La congelación se produce cuando la piel y los tejidos que hay debajo se congelan debido a una exposición prolongada a temperaturas frías. Esta afección puede afectar a cualquier parte del cuerpo, pero los dedos de las manos y los pies, las orejas y la nariz son especialmente vulnerables. La congelación varía de leve (congelación) a grave, pudiendo causar daños permanentes si no se trata con prontitud. Comprender los signos, síntomas y tratamiento de la congelación es crucial, sobre todo para quienes pasan mucho tiempo al aire libre en climas fríos.
Causas de la congelación
La congelación está causada principalmente por la exposición al frío, sobre todo cuando la ropa mojada o una protección inadecuada exponen la piel a los elementos. Otros factores incluyen:
- Exposición al frío: El tiempo prolongado a temperaturas bajo cero o casi bajo cero puede provocar congelación.
- Sensación térmica: Los vientos fuertes pueden eliminar la capa de aire caliente que rodea su piel, acelerando la pérdida de calor.

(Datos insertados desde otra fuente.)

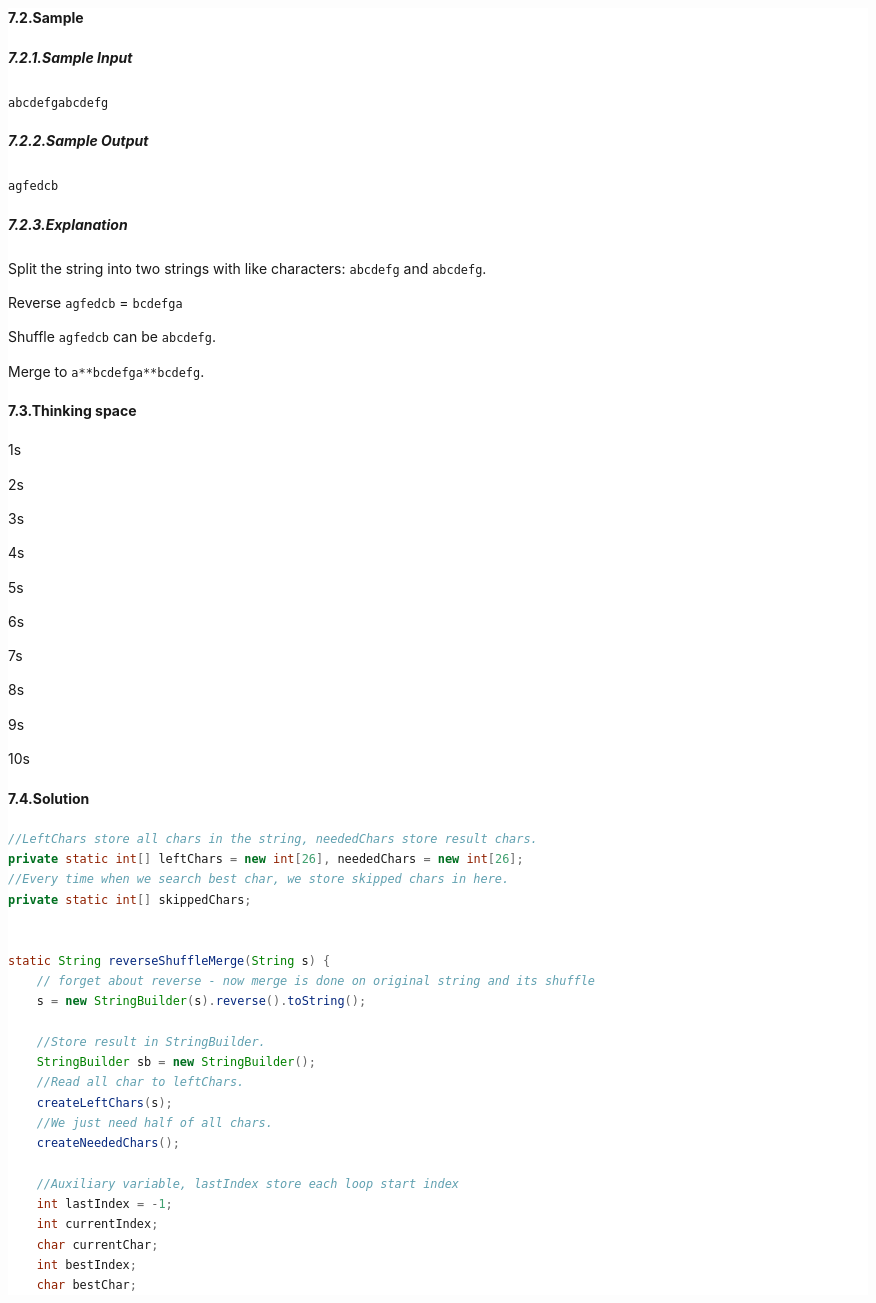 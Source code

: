 #### 7.2.Sample

##### 7.2.1.Sample Input

```java
abcdefgabcdefg
```

##### 7.2.2.Sample Output

```java
agfedcb
```

##### 7.2.3.Explanation

Split the string into two strings with like characters: `abcdefg` and `abcdefg`.

Reverse `agfedcb` = `bcdefga`

Shuffle `agfedcb` can be `abcdefg`.

Merge to `a**bcdefga**bcdefg`.

#### 7.3.Thinking space

1s

2s

3s

4s

5s

6s

7s

8s

9s

10s

#### 7.4.Solution

```java
//LeftChars store all chars in the string, neededChars store result chars.
private static int[] leftChars = new int[26], neededChars = new int[26];
//Every time when we search best char, we store skipped chars in here.
private static int[] skippedChars;


static String reverseShuffleMerge(String s) {
    // forget about reverse - now merge is done on original string and its shuffle
    s = new StringBuilder(s).reverse().toString();

    //Store result in StringBuilder.
    StringBuilder sb = new StringBuilder();
    //Read all char to leftChars.
    createLeftChars(s);
    //We just need half of all chars.
    createNeededChars();

    //Auxiliary variable, lastIndex store each loop start index
    int lastIndex = -1;
    int currentIndex;
    char currentChar;
    int bestIndex;
    char bestChar;
```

- Ropa mojada: Llevar ropa mojada cuando hace frío aumenta considerablemente el riesgo, ya que extrae calor del cuerpo.
- Mala circulación: Las afecciones que dificultan el flujo sanguíneo, como la diabetes o las enfermedades cardiovasculares, aumentan la susceptibilidad a la congelación.
Síntomas y signos de congelación
La congelación puede clasificarse en varias etapas, cada una con síntomas distintos:
- Frostnip (congelación leve): La etapa más temprana, que provoca palidez o enrojecimiento de la piel, entumecimiento y hormigueo. La piel permanece flexible y puede tratarse recalentándola.
- Congelación superficial: Afecta a las capas externas de la piel, que pueden volverse blancas o pálidas. Pueden formarse cristales de hielo en el tejido, haciendo que la piel se sienta dura. Pueden aparecer ampollas tras el recalentamiento.
- Congelación profunda (congelación grave): Esta fase afecta a todas las capas de la piel y los tejidos subyacentes. La piel puede volverse azul o negra y se forman ampollas profundas. El daño permanente de los vasos sanguíneos y los nervios puede provocar la muerte del tejido.